In reality, Proposition 13 helps mostly businesses with huge, valuable locations pay a small property tax. As a senior, I purchased my condominium after 1978 and pay more than many homeowners with twice the space in Beverly Hills.
What was really harmed was our state budget, with less money available for education and infrastructure. This is still the case, as we now have tax inequality, classes with 38 students, worn-out schools with no librarians or counselors, poor roadways, and power lines inferior to those that are now underground in several European countries.
Proposition 13's gift to commercial property owners
Columnist Conor Friedersdorf touched on the topic of commercial parcels but quickly switched subjects in his Proposition 13 tax revolt discussion. He didn’t dare reveal the hidden Prop. 13 provision that allows commercial/industrial property to avoid assessment when the property is sold.
A Prop.13 loophole stipulated that if less than half of the property value is sold to a new owner, the transaction will not trigger (avoids) a property tax reassessment. Ergo, ownership of most commercial/industrial holdings are divided between three or more investors. They always limit sales to less than half of the ownership, avoiding property tax increases year after year for decades.

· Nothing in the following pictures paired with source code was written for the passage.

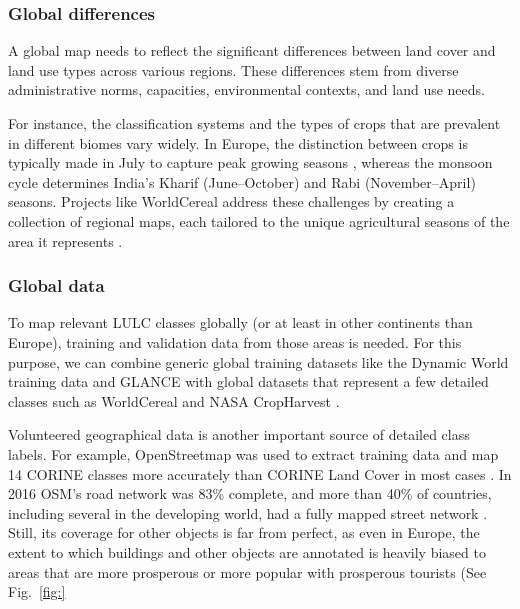         \subsubsection{Global differences}
        
            A global map needs to reflect the significant differences between land cover and land use types across various regions. These differences stem from diverse administrative norms, capacities, environmental contexts, and land use needs. 
            
            For instance, the classification systems and the types of crops that are prevalent in different biomes vary widely. In Europe, the distinction between crops is typically made in July to capture peak growing seasons \citep{esch2014differentiation,xu2021towards}, whereas the monsoon cycle determines India's Kharif (June--October) and Rabi (November--April) seasons.
            Projects like WorldCereal address these challenges by creating a collection of regional maps, each tailored to the unique agricultural seasons of the area it represents \citep{tricht2023worldcereal}.
            
        \subsubsection{Global data}
            \label{syn:everywhere-globaldata}

            To map relevant LULC classes globally (or at least in other continents than Europe), training and validation data from those areas is needed. For this purpose, we can combine generic global training datasets like the Dynamic World training data \citep{tait2021dwtd} and GLANCE \citep{stanimirova2023global} with global datasets that represent a few detailed classes such as WorldCereal \citep{boogaard2023worldcereal} and NASA CropHarvest \citep{tseng2021cropharvest}. 
            
            Volunteered geographical data is another important source of detailed class labels. For example, OpenStreetmap was used to extract training data and map 14 CORINE classes more accurately than CORINE Land Cover in most cases \citep{schultz2017open}. In 2016 OSM's road network was 83\% complete, and more than 40\% of countries, including several in the developing world, had a fully mapped street network \citep{barrington2017world}. Still, its coverage for other objects is far from perfect, as even in Europe, the extent to which buildings and other objects are annotated is heavily biased to areas that are more prosperous or more popular with prosperous tourists (See Fig.\@~\ref{fig:}

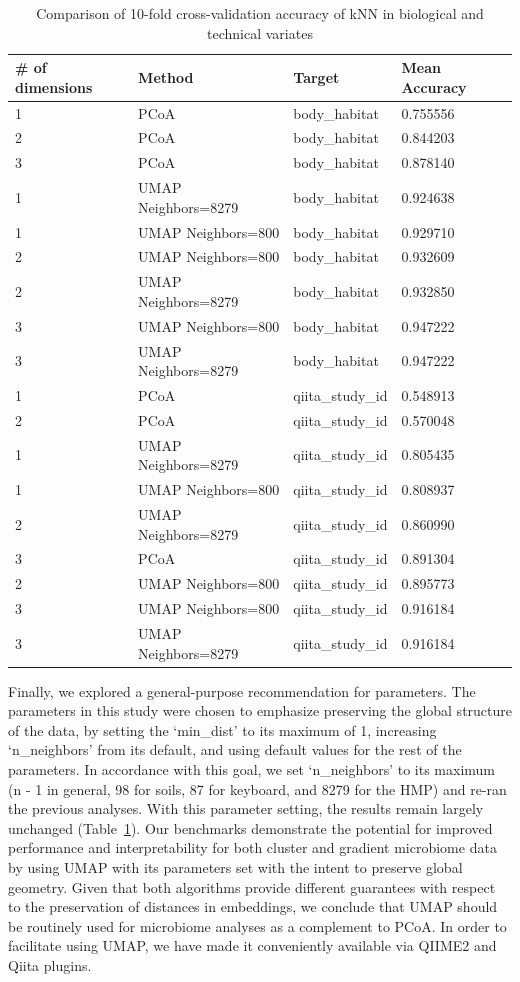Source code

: \begin{table}[]
\caption{Comparison of 10-fold cross-validation accuracy of kNN in biological and technical variates}
\label{umap_table4}
\centering
\begin{tabular}{llll}
\hline \# of dimensions & Method & Target & Mean Accuracy \\ \hline
1 & PCoA & body\_habitat & 0.755556 \\
2 & PCoA & body\_habitat & 0.844203 \\
3 & PCoA & body\_habitat & 0.878140 \\
1 & UMAP Neighbors=8279 & body\_habitat & 0.924638 \\
1 & UMAP Neighbors=800 & body\_habitat & 0.929710 \\
2 & UMAP Neighbors=800 & body\_habitat & 0.932609 \\
2 & UMAP Neighbors=8279 & body\_habitat & 0.932850 \\
3 & UMAP Neighbors=800 & body\_habitat & 0.947222 \\
3 & UMAP Neighbors=8279 & body\_habitat & 0.947222 \\
1 & PCoA & qiita\_study\_id & 0.548913 \\
2 & PCoA & qiita\_study\_id & 0.570048 \\
1 & UMAP Neighbors=8279 & qiita\_study\_id & 0.805435 \\
1 & UMAP Neighbors=800 & qiita\_study\_id & 0.808937 \\
2 & UMAP Neighbors=8279 & qiita\_study\_id & 0.860990 \\
3 & PCoA & qiita\_study\_id & 0.891304 \\
2 & UMAP Neighbors=800 & qiita\_study\_id & 0.895773 \\
3 & UMAP Neighbors=800 & qiita\_study\_id & 0.916184 \\
3 & UMAP Neighbors=8279 & qiita\_study\_id & 0.916184 \\ \hline
\end{tabular}
\end{table}

	Finally, we explored a general-purpose recommendation for parameters. The parameters in this study were chosen to emphasize preserving the global structure of the data, by setting the `min\_dist' to its maximum of 1, increasing `n\_neighbors' from its default, and using default values for the rest of the parameters. In accordance with this goal, we set `n\_neighbors' to its maximum (n - 1 in general, 98 for soils, 87 for keyboard, and 8279 for the HMP) and re-ran the previous analyses. With this parameter setting, the results remain largely unchanged (Table~\ref{umap_table4}).
	Our benchmarks demonstrate the potential for improved performance and interpretability for both cluster and gradient microbiome data by using UMAP with its parameters set with the intent to preserve global geometry. Given that both algorithms provide different guarantees with respect to the preservation of distances in embeddings, we conclude that UMAP should be routinely used for microbiome analyses as a complement to PCoA. In order to facilitate using UMAP, we have made it conveniently available via QIIME2 \cite{Bolyen2019-fq} and Qiita \cite{Gonzalez2018-ez} plugins.
	
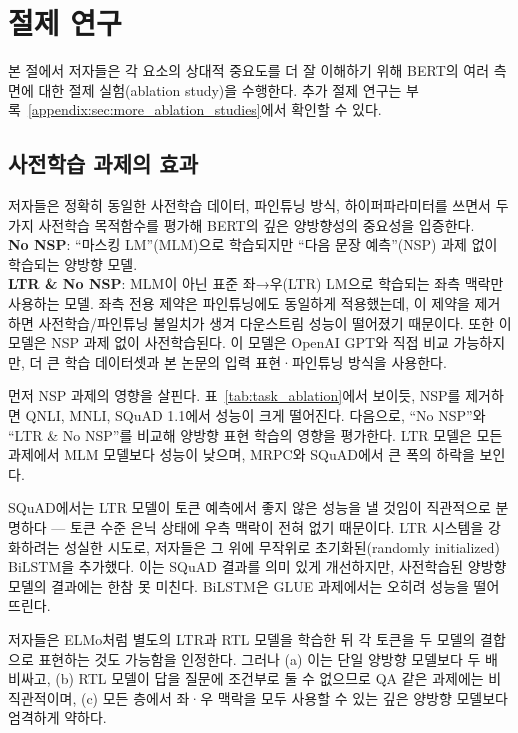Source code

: \section{절제 연구}
\label{sec:ablation}
본 절에서 저자들은 각 요소의 상대적 중요도를 더 잘 이해하기 위해 BERT의 여러 측면에 대한 절제 실험(ablation study)을 수행한다. 추가 절제 연구는 부록~\ref{appendix:sec:more_ablation_studies}에서 확인할 수 있다.

\subsection{사전학습 과제의 효과}

\label{sec:task_ablation}
저자들은  정확히 동일한 사전학습 데이터, 파인튜닝 방식, 하이퍼파라미터를 쓰면서 두 가지 사전학습 목적함수를 평가해 BERT의 깊은 양방향성의 중요성을 입증한다.
\vspace{0.3cm}
\\
\noindent\textbf{No NSP}: ``마스킹 LM''(MLM)으로 학습되지만 ``다음 문장 예측''(NSP) 과제 없이 학습되는 양방향 모델.\\
\noindent\textbf{LTR \& No NSP}: MLM이 아닌 표준 좌→우(LTR) LM으로 학습되는 좌측 맥락만 사용하는 모델. 좌측 전용 제약은 파인튜닝에도 동일하게 적용했는데, 이 제약을 제거하면 사전학습/파인튜닝 불일치가 생겨 다운스트림 성능이 떨어졌기 때문이다. 또한 이 모델은 NSP 과제 없이 사전학습된다. 이 모델은 OpenAI GPT와 직접 비교 가능하지만, 더 큰 학습 데이터셋과 본 논문의 입력 표현·파인튜닝 방식을 사용한다.


먼저 NSP 과제의 영향을 살핀다. 표~\ref{tab:task_ablation}에서 보이듯, NSP를 제거하면 QNLI, MNLI, SQuAD 1.1에서 성능이 크게 떨어진다. 다음으로, ``No NSP''와 ``LTR \& No NSP''를 비교해 양방향 표현 학습의 영향을 평가한다. LTR 모델은 모든 과제에서 MLM 모델보다 성능이 낮으며, MRPC와 SQuAD에서 큰 폭의 하락을 보인다.

SQuAD에서는 LTR 모델이 토큰 예측에서 좋지 않은 성능을 낼 것임이 직관적으로 분명하다 — 토큰 수준 은닉 상태에 우측 맥락이 전혀 없기 때문이다.
LTR 시스템을 강화하려는 성실한 시도로, 저자들은 그 위에 무작위로 초기화된(randomly initialized) BiLSTM을 추가했다. 이는 SQuAD 결과를 의미 있게 개선하지만, 사전학습된 양방향 모델의 결과에는 한참 못 미친다. BiLSTM은 GLUE 과제에서는 오히려 성능을 떨어뜨린다.

저자들은 ELMo처럼 별도의 LTR과 RTL 모델을 학습한 뒤 각 토큰을 두 모델의 결합으로 표현하는 것도 가능함을 인정한다. 그러나 (a) 이는 단일 양방향 모델보다 두 배 비싸고, (b) RTL 모델이 답을 질문에 조건부로 둘 수 없으므로 QA 같은 과제에는 비직관적이며, (c) 모든 층에서 좌·우 맥락을 모두 사용할 수 있는 깊은 양방향 모델보다 엄격하게 약하다.


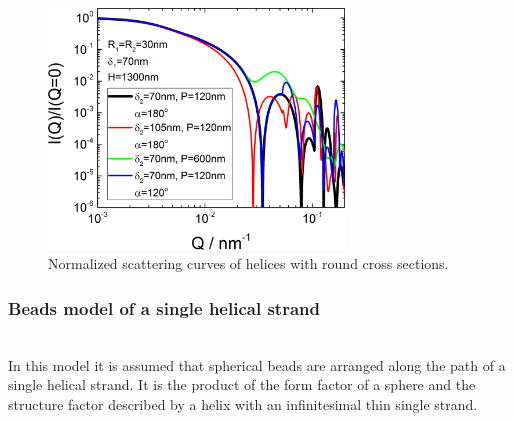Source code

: \begin{figure}[htb]
\begin{center}
\includegraphics[width=0.7\textwidth]{../images/form_factor/cylindrical_obj/helix_round_IQ.png}
\end{center}
\caption{Normalized scattering curves of helices with round cross sections.}
\label{fig:helixroundIQ}
\end{figure}

\newpage
\subsubsection{Beads model of a single helical strand} ~\\
In this model  \cite{Lebedev2003,Avdeev2013} it is assumed that spherical beads are arranged along the path of a single helical strand. It is the product of the form factor of a sphere and the structure factor described by a helix with an infinitesimal thin single strand.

That ploy shifted the property tax burden to residential property. Before, Prop.13 residential owners bore about 55% of the total property tax burden Today, they bear more than 70% while commercial property owners share less than 30%
It’s high time for those commercial/industrial properties to be reassessed to current market value and the fractional exemption should be eliminated.
Invest in schools again
Regarding “Teacher protests put GOP on the spot in red states” (Nation, April 5): Increasing education funding is essential to teachers and schools. It is great to see so many teacher protests across red states like Oklahoma, Kentucky and Arizona because of poor public education funding. However, let us not forget that poor education funding is not limited just to Republican states. Most people don’t know that California — one of the most Democratic states in the nation — is actually on par with several of these red states in education funding. We are consistently ranked within the bottom 10 states even though California used to lead the nation in education funding during the 1960s. Now is the time to finally tackle the root of California’s education problem: Proposition 13. Reforming Prop. 13 is the best thing we can do to invest in our schools again.